(Collected data)
-- -- --
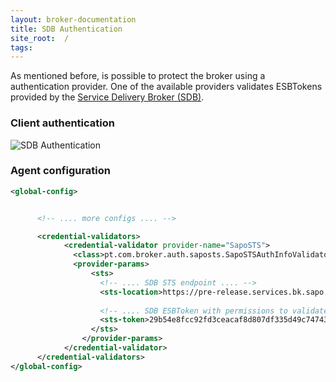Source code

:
 ```yaml
---
layout: broker-documentation
title: SDB Authentication
site_root:  /
tags:
---
```


As mentioned before, is possible to protect the broker using a authentication provider.
One of the available providers validates ESBTokens provided by the [Service Delivery Broker (SDB)](http://sdb.sapo.pt/).


### Client authentication
<div>
    <img  alt="SDB Authentication" src="{{ site.url }}/broker/SDBAuthentication.png" style="display: block;" class="push-center" />
</div>





### Agent configuration

```xml
<global-config>


      <!-- .... more configs .... -->

      <credential-validators>
            <credential-validator provider-name="SapoSTS">
              <class>pt.com.broker.auth.saposts.SapoSTSAuthInfoValidator</class>
              <provider-params>
                  <sts>
                    <!-- .... SDB STS endpoint .... -->
                    <sts-location>https://pre-release.services.bk.sapo.pt/STS/</sts-location>
                    
                    <!-- .... SDB ESBToken with permissions to validate other users credentials  .... -->
                    <sts-token>29b54e8fcc92fd3ceacaf8d807df335d49c7474343325ca83beda4e268b48883</sts-token>
                  </sts>
                </provider-params>
            </credential-validator>
      </credential-validators>
</global-config>

```

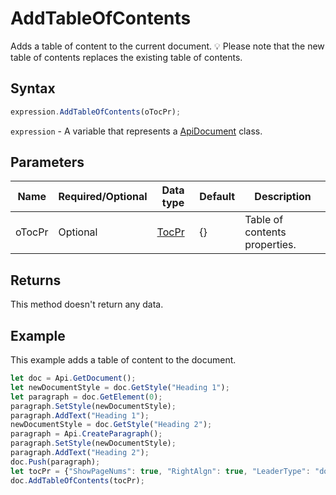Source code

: # AddTableOfContents

Adds a table of content to the current document.💡 Please note that the new table of contents replaces the existing table of contents.

## Syntax

```javascript
expression.AddTableOfContents(oTocPr);
```

`expression` - A variable that represents a [ApiDocument](../ApiDocument.md) class.

## Parameters

| **Name** | **Required/Optional** | **Data type** | **Default** | **Description** |
| ------------- | ------------- | ------------- | ------------- | ------------- |
| oTocPr | Optional | [TocPr](../../Enumeration/TocPr.md) | &#123;&#125; | Table of contents properties. |

## Returns

This method doesn't return any data.

## Example

This example adds a table of content to the document.

```javascript editor-docx
let doc = Api.GetDocument();
let newDocumentStyle = doc.GetStyle("Heading 1");
let paragraph = doc.GetElement(0);
paragraph.SetStyle(newDocumentStyle);
paragraph.AddText("Heading 1");
newDocumentStyle = doc.GetStyle("Heading 2");
paragraph = Api.CreateParagraph();
paragraph.SetStyle(newDocumentStyle);
paragraph.AddText("Heading 2");
doc.Push(paragraph);
let tocPr = {"ShowPageNums": true, "RightAlgn": true, "LeaderType": "dot", "FormatAsLinks": true, "BuildFrom": {"OutlineLvls": 9}, "TocStyle": "standard"};
doc.AddTableOfContents(tocPr);
```
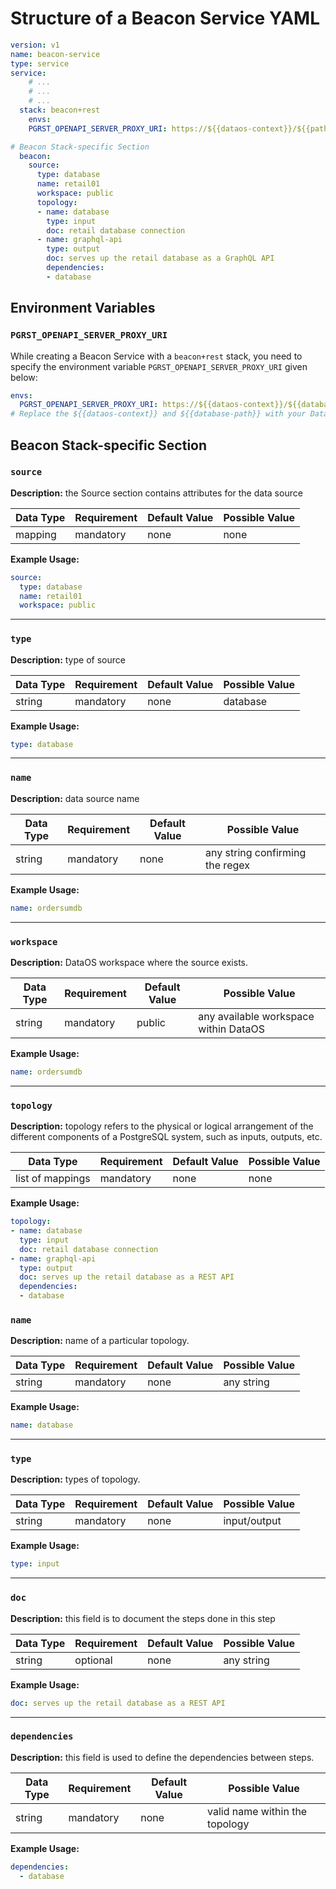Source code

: # Structure of a Beacon Service YAML

```yaml
version: v1 
name: beacon-service 
type: service 
service:
	# ...
	# ...
	# ... 
  stack: beacon+rest 
	envs:
    PGRST_OPENAPI_SERVER_PROXY_URI: https://${{dataos-context}}/${{path}}

# Beacon Stack-specific Section
  beacon:
    source: 
      type: database 
      name: retail01 
      workspace: public 
	  topology: 
	  - name: database 
	    type: input
	    doc: retail database connection
	  - name: graphql-api
	    type: output
	    doc: serves up the retail database as a GraphQL API
	    dependencies:
	    - database
```

## Environment Variables

### **`PGRST_OPENAPI_SERVER_PROXY_URI`**

While creating a Beacon Service with a `beacon+rest` stack, you need to specify the environment variable `PGRST_OPENAPI_SERVER_PROXY_URI` given below:

```yaml
envs:
  PGRST_OPENAPI_SERVER_PROXY_URI: https://${{dataos-context}}/${{database-path}}
# Replace the ${{dataos-context}} and ${{database-path}} with your DataOS Full Context Name and Postgres Datbase path respectively
```

## **Beacon Stack-specific Section**

### **`source`**

<b>Description:</b> the Source section contains attributes for the data source <br>

| **Data Type**    | **Requirement** | **Default Value** | **Possible Value** |
|------------------|-----------------|-------------------|-------------------|
| mapping          | mandatory       | none              | none              |

<b>Example Usage:</b>

```yaml
source:
  type: database
  name: retail01 
  workspace: public
```

---

### **`type`**

<b>Description:</b> type of source <br>

| **Data Type**    | **Requirement** | **Default Value** | **Possible Value** |
|------------------|-----------------|-------------------|-------------------|
| string          | mandatory       | none              | database           |

<b>Example Usage:</b>

```yaml
type: database
```

---

### **`name`**

<b>Description:</b> data source name <br>

| **Data Type**    | **Requirement** | **Default Value** | **Possible Value** |
|------------------|-----------------|-------------------|-------------------|
| string          | mandatory       | none              | any string confirming the regex         |

<b>Example Usage:</b>

```yaml
name: ordersumdb
```

---

### **`workspace`**

<b>Description:</b> DataOS workspace where the source exists. <br>

| **Data Type**    | **Requirement** | **Default Value** | **Possible Value** |
|------------------|-----------------|-------------------|-------------------|
| string          | mandatory       | public              | any available workspace within DataOS         |

<b>Example Usage:</b>

```yaml
name: ordersumdb
```

---

### **`topology`**

<b>Description:</b> topology refers to the physical or logical arrangement of the different components of a PostgreSQL system, such as inputs, outputs, etc. <br>

| **Data Type**    | **Requirement** | **Default Value** | **Possible Value** |
|------------------|-----------------|-------------------|-------------------|
| list of mappings          | mandatory       | none              | none         |

<b>Example Usage:</b>

```yaml
topology:
- name: database 
  type: input 
  doc: retail database connection 
- name: graphql-api 
  type: output 
  doc: serves up the retail database as a REST API 
  dependencies: 
  - database
```

### **`name`**

<b>Description:</b> name of a particular topology. <br>

| **Data Type**    | **Requirement** | **Default Value** | **Possible Value** |
|------------------|-----------------|-------------------|-------------------|
| string          | mandatory       | none              | any string         |

<b>Example Usage:</b>

```yaml
name: database
```

---

### **`type`**

<b>Description:</b> types of topology. <br>

| **Data Type**    | **Requirement** | **Default Value** | **Possible Value** |
|------------------|-----------------|-------------------|-------------------|
| string          | mandatory       | none              | input/output         |

<b>Example Usage:</b>

```yaml
type: input
```

---

### **`doc`**

<b>Description:</b> this field is to document the steps done in this step <br>

| **Data Type**    | **Requirement** | **Default Value** | **Possible Value** |
|------------------|-----------------|-------------------|-------------------|
| string          | optional       | none              | any string         |

<b>Example Usage:</b>

```yaml
doc: serves up the retail database as a REST API 
```

---

### **`dependencies`**

<b>Description:</b> this field is used to define the dependencies between steps. <br>

| **Data Type**    | **Requirement** | **Default Value** | **Possible Value** |
|------------------|-----------------|-------------------|-------------------|
| string          | mandatory       | none              | valid name within the topology         |

<b>Example Usage:</b>

```yaml
dependencies: 
  - database
```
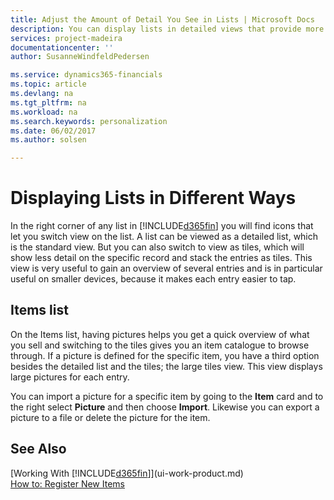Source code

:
 ```yaml
---
title: Adjust the Amount of Detail You See in Lists | Microsoft Docs
description: You can display lists in detailed views that provide more information, or as tiles that are easy to visually scan.
services: project-madeira
documentationcenter: ''
author: SusanneWindfeldPedersen

ms.service: dynamics365-financials
ms.topic: article
ms.devlang: na
ms.tgt_pltfrm: na
ms.workload: na
ms.search.keywords: personalization
ms.date: 06/02/2017
ms.author: solsen

---
```

# Displaying Lists in Different Ways
In the right corner of any list in [!INCLUDE[d365fin](includes/d365fin_md.md)] you will find icons that let you switch view on the list. A list can be viewed as a detailed list, which is the standard view. But you can also switch to view as tiles, which will show less detail on the specific record and stack the entries as tiles. This view is very useful to gain an overview of several entries and is in particular useful on smaller devices, because it makes each entry easier to tap.

## Items list
On the Items list, having pictures helps you get a quick overview of what you sell and switching to the tiles gives you an item catalogue to browse through. If a picture is defined for the specific item, you have a third option besides the detailed list and the tiles; the large tiles view. This view displays large pictures for each entry.

You can import a picture for a specific item by going to the **Item** card and to the right select **Picture** and then choose **Import**. Likewise you can export a picture to a file or delete the picture for the item.  

## See Also
[Working With [!INCLUDE[d365fin](includes/d365fin_md.md)]](ui-work-product.md)  
[How to: Register New Items](inventory-how-register-new-items.md)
-- -- --
Copy out each line of the entries that holds "tiles".

#### Answer for the task:
description: You can display lists in detailed views that provide more information, or as tiles that are easy to visually scan.
In the right corner of any list in [!INCLUDE[d365fin](includes/d365fin_md.md)] you will find icons that let you switch view on the list. A list can be viewed as a detailed list, which is the standard view. But you can also switch to view as tiles, which will show less detail on the specific record and stack the entries as tiles. This view is very useful to gain an overview of several entries and is in particular useful on smaller devices, because it makes each entry easier to tap.
On the Items list, having pictures helps you get a quick overview of what you sell and switching to the tiles gives you an item catalogue to browse through. If a picture is defined for the specific item, you have a third option besides the detailed list and the tiles; the large tiles view. This view displays large pictures for each entry.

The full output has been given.